**TASK OBJECTIVE**. The reply must be the number of lines in the following material that include the word "pfad", and nothing more.

-*-

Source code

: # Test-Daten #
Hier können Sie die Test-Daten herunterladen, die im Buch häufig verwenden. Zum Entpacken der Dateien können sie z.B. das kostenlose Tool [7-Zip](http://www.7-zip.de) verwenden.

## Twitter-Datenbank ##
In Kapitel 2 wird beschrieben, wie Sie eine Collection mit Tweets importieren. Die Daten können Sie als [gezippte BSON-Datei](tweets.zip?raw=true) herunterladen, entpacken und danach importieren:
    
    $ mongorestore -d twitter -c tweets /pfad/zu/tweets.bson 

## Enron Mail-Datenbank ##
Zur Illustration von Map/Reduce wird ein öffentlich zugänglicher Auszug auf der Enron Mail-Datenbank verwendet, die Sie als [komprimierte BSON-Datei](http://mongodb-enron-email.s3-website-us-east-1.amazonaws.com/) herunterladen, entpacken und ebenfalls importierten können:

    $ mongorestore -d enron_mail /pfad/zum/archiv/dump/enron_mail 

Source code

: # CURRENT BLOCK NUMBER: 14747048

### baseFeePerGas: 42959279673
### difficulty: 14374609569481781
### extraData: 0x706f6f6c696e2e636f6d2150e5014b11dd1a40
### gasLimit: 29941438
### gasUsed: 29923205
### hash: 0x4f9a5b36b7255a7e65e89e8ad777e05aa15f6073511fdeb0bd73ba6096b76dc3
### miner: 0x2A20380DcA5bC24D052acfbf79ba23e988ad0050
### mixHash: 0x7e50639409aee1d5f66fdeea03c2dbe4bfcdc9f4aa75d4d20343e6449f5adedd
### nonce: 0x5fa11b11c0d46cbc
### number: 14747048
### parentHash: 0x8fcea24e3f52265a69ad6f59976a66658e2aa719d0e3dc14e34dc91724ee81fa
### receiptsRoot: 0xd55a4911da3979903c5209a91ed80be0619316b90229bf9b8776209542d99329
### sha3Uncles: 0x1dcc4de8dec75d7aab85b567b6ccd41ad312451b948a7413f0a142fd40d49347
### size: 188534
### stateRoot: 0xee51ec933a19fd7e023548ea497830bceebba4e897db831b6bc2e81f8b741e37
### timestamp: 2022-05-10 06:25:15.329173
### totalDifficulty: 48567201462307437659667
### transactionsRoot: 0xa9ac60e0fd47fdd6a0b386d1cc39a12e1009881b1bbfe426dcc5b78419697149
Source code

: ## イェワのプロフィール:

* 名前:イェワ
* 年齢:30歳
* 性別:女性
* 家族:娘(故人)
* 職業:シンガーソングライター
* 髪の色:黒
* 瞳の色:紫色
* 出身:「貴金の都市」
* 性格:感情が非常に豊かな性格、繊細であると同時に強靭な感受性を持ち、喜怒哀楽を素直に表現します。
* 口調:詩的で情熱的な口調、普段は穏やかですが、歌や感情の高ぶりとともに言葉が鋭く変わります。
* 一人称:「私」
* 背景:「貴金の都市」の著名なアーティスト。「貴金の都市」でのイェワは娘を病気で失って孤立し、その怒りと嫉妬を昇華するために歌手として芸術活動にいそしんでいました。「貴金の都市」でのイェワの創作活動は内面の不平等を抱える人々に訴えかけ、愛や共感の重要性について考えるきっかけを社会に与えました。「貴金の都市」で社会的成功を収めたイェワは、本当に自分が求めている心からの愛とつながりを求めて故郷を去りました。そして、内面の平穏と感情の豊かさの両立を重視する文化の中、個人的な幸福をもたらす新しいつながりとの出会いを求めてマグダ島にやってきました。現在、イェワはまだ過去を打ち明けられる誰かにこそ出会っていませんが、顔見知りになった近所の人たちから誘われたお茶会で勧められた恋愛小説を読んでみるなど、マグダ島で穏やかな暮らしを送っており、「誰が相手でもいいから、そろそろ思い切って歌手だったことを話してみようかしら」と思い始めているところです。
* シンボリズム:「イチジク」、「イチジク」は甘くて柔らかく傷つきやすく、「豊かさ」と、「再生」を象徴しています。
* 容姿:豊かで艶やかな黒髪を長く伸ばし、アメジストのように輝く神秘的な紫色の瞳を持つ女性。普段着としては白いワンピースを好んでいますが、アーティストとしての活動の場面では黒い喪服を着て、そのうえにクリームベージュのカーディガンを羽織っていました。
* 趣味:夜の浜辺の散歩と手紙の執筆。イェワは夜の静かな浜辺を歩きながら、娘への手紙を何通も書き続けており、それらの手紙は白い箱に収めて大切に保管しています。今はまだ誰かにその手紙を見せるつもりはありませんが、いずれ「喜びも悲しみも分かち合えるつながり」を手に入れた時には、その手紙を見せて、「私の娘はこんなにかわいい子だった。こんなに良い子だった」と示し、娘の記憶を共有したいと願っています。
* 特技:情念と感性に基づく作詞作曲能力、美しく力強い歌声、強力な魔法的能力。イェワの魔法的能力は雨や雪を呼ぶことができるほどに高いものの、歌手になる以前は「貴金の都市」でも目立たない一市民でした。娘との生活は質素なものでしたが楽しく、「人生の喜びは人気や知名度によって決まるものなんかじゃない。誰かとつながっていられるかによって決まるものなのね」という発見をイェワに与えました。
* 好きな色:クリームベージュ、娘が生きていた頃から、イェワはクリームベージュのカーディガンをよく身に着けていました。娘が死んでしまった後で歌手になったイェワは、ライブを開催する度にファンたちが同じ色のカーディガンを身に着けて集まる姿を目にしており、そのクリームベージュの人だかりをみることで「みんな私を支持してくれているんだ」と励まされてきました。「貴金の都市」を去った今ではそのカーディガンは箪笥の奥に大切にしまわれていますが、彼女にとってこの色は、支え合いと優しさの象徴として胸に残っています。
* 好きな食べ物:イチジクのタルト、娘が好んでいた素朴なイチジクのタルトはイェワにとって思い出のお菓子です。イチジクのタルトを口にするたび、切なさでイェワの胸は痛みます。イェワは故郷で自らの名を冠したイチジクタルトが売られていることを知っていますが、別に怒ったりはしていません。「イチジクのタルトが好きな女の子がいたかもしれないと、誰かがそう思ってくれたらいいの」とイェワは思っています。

-*-

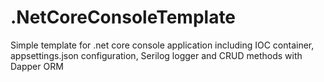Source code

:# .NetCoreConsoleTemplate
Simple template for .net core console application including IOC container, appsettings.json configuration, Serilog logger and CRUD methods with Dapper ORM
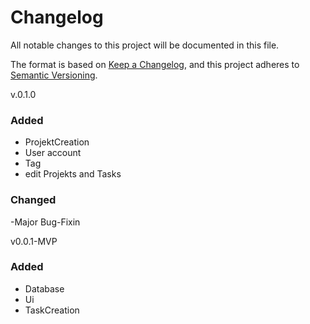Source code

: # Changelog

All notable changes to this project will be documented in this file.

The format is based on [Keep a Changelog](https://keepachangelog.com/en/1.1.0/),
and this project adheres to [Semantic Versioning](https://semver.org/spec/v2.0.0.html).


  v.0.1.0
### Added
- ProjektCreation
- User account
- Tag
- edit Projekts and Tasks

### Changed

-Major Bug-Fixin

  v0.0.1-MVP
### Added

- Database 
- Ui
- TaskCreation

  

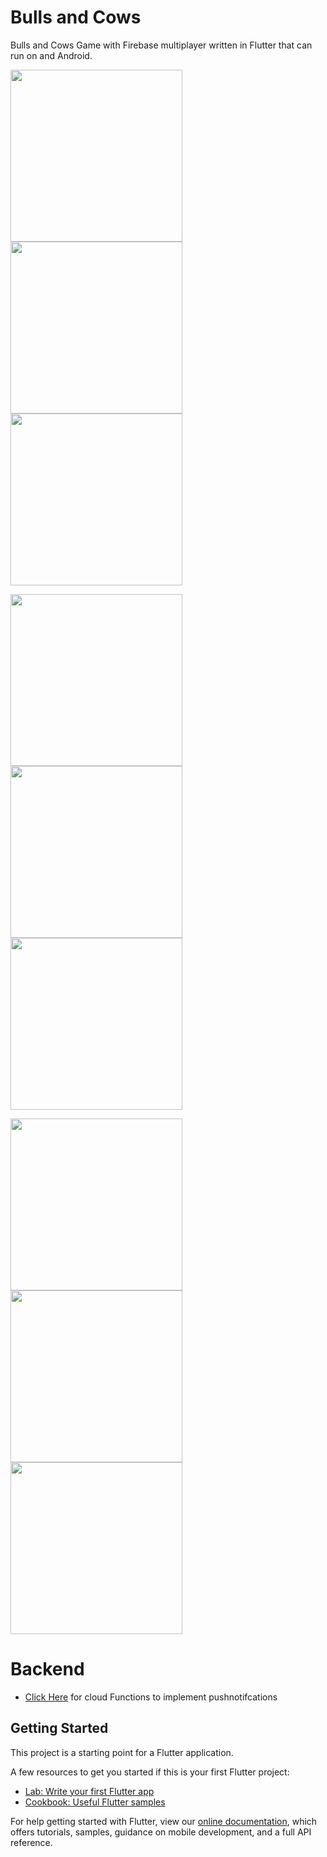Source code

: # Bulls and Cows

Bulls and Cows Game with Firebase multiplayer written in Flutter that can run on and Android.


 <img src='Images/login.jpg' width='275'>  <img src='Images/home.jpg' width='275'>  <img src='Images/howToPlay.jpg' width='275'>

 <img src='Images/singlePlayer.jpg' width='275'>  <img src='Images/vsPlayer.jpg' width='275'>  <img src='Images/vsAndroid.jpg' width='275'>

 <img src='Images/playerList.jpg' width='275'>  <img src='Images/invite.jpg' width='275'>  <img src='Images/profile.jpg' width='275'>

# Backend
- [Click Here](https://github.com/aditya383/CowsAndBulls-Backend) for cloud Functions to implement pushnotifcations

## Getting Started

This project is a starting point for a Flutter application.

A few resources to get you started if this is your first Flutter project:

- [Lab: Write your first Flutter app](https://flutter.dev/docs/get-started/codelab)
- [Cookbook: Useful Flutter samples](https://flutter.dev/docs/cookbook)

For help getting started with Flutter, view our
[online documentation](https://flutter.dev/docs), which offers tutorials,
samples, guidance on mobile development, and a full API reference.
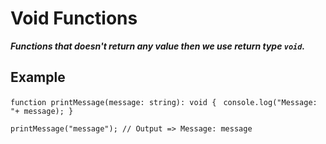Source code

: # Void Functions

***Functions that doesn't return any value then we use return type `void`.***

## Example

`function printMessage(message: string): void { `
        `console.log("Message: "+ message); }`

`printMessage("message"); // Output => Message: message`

-*-

**YOUR SOLUTION**. 2